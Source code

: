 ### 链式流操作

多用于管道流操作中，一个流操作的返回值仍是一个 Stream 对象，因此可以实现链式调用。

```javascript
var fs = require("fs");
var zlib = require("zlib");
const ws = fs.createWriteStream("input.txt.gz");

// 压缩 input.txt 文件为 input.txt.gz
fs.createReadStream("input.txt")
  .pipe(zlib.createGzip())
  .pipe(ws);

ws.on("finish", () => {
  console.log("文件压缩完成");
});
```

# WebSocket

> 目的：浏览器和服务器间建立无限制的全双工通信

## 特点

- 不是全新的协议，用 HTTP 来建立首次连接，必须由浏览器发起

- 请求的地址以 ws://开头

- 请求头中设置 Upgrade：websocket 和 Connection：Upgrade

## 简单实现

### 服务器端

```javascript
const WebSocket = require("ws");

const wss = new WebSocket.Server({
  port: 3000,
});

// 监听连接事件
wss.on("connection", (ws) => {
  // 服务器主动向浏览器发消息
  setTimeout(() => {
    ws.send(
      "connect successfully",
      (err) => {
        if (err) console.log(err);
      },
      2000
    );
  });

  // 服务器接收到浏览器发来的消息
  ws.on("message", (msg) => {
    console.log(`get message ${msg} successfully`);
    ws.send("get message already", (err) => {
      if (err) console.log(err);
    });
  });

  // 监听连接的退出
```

^^^^^^^^^^^^^^^^

- **Your objective**: Scan the material above and copy every line that holds the string "require".

- **Reply to the exercise**:
var fs = require("fs");
var zlib = require("zlib");
const WebSocket = require("ws");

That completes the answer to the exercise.